Seandainya Plato hidup di era ini, dia mungkin akan tersenyum sinis dan berkata, “Selamat datang kembali di gua!” Di dalam Alegori Gua, Plato bercerita tentang manusia yang terkurung dalam gua, hanya bisa melihat bayangan di dinding yang diproyeksikan oleh api di belakang mereka. Para tahanan ini percaya bahwa bayangan itulah kenyataan, padahal mereka hanya melihat pantulan samar dari dunia nyata. Terdengar akrab?
Kini, kita duduk di depan layar, terpesona oleh tampilan-tampilan sempurna yang diproduksi dengan pencahayaan tepat dan filter yang menyilaukan. Seperti tahanan dalam gua Plato, kita menatap bayang-bayang ini dan menganggapnya sebagai kenyataan. Kita kagum pada “kehidupan” yang dipajang di Instagram, TikTok, atau X, tanpa menyadari bahwa yang kita lihat hanyalah gambar buram dari kehidupan nyata yang tersembunyi di baliknya.

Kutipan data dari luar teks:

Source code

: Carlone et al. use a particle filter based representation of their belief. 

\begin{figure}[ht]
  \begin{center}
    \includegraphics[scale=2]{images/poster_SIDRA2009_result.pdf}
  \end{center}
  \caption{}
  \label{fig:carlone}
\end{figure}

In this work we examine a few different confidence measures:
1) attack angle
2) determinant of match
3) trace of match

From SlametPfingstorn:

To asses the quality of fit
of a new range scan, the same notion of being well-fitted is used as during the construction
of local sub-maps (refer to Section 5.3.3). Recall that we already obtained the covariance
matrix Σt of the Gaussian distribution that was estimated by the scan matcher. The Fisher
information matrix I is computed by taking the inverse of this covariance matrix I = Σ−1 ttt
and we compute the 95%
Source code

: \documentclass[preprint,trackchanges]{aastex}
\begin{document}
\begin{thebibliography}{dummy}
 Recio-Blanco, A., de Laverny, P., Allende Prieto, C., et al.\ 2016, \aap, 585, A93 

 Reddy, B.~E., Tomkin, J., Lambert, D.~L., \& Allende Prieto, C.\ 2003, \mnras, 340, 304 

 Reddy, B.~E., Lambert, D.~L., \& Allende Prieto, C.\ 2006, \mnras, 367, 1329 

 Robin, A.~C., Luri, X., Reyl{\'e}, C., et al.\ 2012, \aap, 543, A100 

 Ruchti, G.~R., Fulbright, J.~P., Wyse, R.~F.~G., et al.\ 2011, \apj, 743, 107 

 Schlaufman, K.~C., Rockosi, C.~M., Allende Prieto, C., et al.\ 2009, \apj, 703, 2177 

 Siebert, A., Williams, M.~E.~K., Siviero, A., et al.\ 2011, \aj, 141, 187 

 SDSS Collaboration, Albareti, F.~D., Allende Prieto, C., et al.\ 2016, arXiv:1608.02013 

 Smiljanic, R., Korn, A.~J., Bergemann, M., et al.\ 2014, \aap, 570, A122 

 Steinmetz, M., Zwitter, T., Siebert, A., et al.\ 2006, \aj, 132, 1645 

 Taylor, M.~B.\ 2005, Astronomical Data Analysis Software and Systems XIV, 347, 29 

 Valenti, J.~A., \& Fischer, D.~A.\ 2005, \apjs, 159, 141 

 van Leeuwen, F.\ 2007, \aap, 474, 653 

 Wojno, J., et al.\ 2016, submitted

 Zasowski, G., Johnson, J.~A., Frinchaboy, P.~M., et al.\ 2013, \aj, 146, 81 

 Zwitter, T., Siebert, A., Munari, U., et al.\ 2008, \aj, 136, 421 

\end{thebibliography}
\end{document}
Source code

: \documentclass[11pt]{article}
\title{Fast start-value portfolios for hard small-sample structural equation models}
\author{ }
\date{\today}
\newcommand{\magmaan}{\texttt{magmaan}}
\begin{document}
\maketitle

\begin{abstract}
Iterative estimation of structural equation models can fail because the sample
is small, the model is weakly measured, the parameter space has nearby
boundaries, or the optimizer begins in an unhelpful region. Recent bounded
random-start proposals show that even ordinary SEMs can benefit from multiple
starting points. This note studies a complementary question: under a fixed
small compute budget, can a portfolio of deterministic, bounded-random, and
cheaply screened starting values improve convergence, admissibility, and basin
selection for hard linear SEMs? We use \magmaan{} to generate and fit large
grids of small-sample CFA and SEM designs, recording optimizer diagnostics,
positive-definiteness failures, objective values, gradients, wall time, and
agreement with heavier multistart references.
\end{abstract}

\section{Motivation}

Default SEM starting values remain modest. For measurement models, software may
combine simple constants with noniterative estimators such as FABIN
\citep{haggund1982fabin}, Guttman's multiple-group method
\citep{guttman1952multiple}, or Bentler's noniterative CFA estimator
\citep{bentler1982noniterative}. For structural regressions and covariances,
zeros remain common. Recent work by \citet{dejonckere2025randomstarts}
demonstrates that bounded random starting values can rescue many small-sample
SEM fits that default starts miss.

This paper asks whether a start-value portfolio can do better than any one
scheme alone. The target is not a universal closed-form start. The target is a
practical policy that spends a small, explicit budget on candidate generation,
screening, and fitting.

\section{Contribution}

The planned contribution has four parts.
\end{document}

Di media sosial, realitas telah mengalami mutasi. Bukannya menghadapi dunia nyata, kita malah terjebak dalam dunia maya yang penuh dengan citra dan ilusi. Apa bedanya dengan bayang-bayang Plato? Hanya satu: gua kita sekarang lebih canggih, dilengkapi dengan WiFi dan filter wajah.
Bayang-bayang yang dulu di dinding gua sekarang beralih menjadi bayang-bayang digital, dan ironisnya, kita menyambutnya dengan sukacita. Kita bahkan ikut-ikutan memproyeksikan bayang-bayang kita sendiri, membentuk citra yang kita inginkan, bukan yang kita miliki. Ponsel kita menjadi sumber cahaya yang memproyeksikan versi terbaik dari diri kita ke layar orang lain. Tidak peduli kenyataan seperti apa, yang penting tampilan.
Sialnya, seperti tahanan Plato, kita bahkan tidak sadar sedang terperangkap. Semakin banyak waktu yang kita habiskan di dunia maya, semakin kita jauh dari kenyataan. Kita berbagi opini, foto makanan, dan video joget, seolah-olah itu semua penting. Sementara itu, kenyataan yang sebenarnya ada di luar layar semakin kabur, terlupakan, dan kita menjadi bagian dari bayang-bayang itu sendiri.
Jadi, apakah kita benar-benar lebih bebas daripada para tahanan di gua Plato? Atau justru kita telah mengurung diri dalam gua digital yang baru, di mana kita sendiri yang dengan sukarela memegang rantainya? Pfft, tapi jangan khawatir. Selama kita punya sinyal, gua ini tetap menyala terang.